To Be a Dad

My husband has one of the most unique stories of anyone I've ever met.

He was adopted from a foreign country at the age of ... well, we don't know his age. He thinks he was about eight. American doctors put his age at six. ("No, wait, maybe seven. Could he be eight? Oh, let's just stick with six.") His earliest memories are of living on the streets as a gutter rat. He stole food to survive and didn't have a home or a family. He was also subjected to constant abuse and scorn because he is a half-breed and the son of an American solider.

It was truly a miracle when a kind woman alerted an Lutheran orphanage in his city that a child who looked part American was living on the streets. Shortly after he was taken in by the orphanage, he was adopted by a couple in Minnesota.

His parents loved him dearly, and his father in particular made sure my husband had "boy adventures" growing up. He got to spend countless weekends in the wilderness, exploring, camping and fishing. He played every sport imaginable. His dad never missed a game.

Yet, for all the love, my husband and his dad are incredibly different people. His Dad is a phlegmatic through and through. Until he retired last year, he had worked at the same job his whole life. He lived in the same house for more than 30 years. His main motives in life are peace and quiet.

And my husband? Who skydives? And scuba dives? And has broken almost every bone in his body while becoming a black-belt in martial arts? And who hasn't worked at a company for more than four years, since he thrives on starting up new ones? Needless to say, he's not phlegmatic.

Put it all together, and you end up with two males who love each other but don't understand each other. My husband loved (and still loves) his Dad, but they are so different, they had a had time relating outside of sports and fishing.

Skip ahead about 20 years, and you'll find my husband today.

It would be completely understandable if my husband struggled with fatherhood. He would tell you himself that he's just now comprehending what "family" really means. After 14 years of marriage, he's starting to learn to trust me and let me in. He never really knew the innocence of childhood, so who could blame him if he was impatient with the quirks of young children?

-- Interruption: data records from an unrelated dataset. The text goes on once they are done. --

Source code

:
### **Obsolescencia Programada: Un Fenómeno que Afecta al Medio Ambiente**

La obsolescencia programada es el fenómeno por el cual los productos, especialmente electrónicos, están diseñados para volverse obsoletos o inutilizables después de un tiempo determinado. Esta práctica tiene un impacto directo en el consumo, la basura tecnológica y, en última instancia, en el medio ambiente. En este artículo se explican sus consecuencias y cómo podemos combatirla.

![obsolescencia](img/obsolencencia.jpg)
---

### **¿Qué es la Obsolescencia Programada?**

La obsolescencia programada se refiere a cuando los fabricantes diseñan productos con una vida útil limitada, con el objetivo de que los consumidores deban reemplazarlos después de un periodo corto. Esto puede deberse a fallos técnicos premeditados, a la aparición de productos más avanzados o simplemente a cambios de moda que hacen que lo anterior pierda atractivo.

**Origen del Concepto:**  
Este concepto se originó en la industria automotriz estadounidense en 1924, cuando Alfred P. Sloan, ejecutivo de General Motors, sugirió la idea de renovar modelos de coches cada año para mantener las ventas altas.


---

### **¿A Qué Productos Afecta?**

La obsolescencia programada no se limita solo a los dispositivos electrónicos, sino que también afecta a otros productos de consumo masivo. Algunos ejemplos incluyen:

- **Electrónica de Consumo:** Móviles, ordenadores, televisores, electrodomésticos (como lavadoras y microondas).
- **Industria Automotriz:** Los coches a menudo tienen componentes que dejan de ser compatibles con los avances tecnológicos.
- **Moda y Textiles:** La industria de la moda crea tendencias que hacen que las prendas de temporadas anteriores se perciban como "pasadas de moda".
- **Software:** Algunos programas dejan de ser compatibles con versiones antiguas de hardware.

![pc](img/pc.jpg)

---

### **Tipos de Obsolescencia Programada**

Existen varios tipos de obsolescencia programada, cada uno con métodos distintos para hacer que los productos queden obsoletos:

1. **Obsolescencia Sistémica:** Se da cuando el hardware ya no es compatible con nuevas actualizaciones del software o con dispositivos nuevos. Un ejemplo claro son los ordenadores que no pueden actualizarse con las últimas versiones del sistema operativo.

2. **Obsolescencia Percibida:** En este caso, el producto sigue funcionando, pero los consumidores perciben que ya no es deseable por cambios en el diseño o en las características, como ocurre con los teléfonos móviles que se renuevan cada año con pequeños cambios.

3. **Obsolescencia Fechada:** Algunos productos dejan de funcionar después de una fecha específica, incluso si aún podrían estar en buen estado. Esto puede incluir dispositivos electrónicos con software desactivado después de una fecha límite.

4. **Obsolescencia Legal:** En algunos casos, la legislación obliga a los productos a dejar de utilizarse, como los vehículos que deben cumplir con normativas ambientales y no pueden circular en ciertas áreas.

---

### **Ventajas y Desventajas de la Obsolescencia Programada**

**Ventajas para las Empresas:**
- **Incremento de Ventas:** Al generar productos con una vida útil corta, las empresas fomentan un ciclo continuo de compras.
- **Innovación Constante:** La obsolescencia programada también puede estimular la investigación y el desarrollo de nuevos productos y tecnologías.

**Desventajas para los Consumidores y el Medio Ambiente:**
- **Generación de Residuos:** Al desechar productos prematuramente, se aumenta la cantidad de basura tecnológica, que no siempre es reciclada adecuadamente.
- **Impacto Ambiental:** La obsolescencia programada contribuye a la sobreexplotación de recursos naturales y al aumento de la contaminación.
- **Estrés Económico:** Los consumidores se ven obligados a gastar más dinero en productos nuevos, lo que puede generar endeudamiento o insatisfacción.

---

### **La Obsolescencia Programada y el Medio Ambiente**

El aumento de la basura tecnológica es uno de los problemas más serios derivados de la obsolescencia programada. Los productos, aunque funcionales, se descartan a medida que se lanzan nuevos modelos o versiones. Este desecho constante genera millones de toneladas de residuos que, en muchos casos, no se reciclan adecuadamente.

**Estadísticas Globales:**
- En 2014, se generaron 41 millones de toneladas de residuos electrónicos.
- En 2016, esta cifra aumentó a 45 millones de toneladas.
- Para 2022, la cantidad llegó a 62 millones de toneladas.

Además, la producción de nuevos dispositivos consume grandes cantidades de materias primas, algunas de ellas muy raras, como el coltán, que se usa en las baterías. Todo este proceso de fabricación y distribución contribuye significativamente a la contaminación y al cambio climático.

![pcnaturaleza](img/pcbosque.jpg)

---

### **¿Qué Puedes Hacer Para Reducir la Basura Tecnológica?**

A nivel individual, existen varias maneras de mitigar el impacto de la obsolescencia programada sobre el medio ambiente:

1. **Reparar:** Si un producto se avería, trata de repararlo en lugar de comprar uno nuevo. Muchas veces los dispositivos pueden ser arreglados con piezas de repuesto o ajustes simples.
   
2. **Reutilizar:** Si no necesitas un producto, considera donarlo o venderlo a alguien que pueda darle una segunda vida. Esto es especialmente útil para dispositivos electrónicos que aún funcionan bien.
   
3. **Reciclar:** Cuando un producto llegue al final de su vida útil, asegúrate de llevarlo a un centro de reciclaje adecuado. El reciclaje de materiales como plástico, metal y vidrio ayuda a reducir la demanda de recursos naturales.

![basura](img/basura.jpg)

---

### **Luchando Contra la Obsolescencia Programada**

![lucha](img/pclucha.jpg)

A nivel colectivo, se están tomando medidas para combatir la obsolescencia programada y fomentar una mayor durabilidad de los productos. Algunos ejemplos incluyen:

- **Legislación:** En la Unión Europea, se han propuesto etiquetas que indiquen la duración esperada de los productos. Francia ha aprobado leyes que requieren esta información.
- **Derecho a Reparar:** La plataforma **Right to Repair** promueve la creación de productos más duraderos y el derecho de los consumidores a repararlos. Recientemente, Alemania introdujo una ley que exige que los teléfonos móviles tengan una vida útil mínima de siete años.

But when our daughter was born five (almost six) years ago, I watched the most amazing transformation. I watched a man who had been completely alone all his life -- even in his adopted family, even in our marriage -- fall completely in love with our baby. From the very beginning, he was wrapped around her little finger. He was stunned by the protective feelings he had for her, by the delight he would feel just by watching her coo.

She was the only person in the world that he knew that was "flesh of his flesh."

And then our son came along, about two years later. And I watched him fall in love all over again.

Today, he is one of the best fathers I know. (And that's saying a lot, since my Dad did an incredible job raising me and my three siblings. We grew up in a virtual cocoon of love and protection, where we were stretched and strengthened and known.) My husband is the star of our family. Our kids think he is the biggest goof ever. ("I told you he was funny," our daughter shrieked to her kindergarten class when my husband put on small sunglasses.) When they hear the garage door go up on the days he's coming home, they shout, "Dad's here!" and they run for the door and throw their little bodies at his.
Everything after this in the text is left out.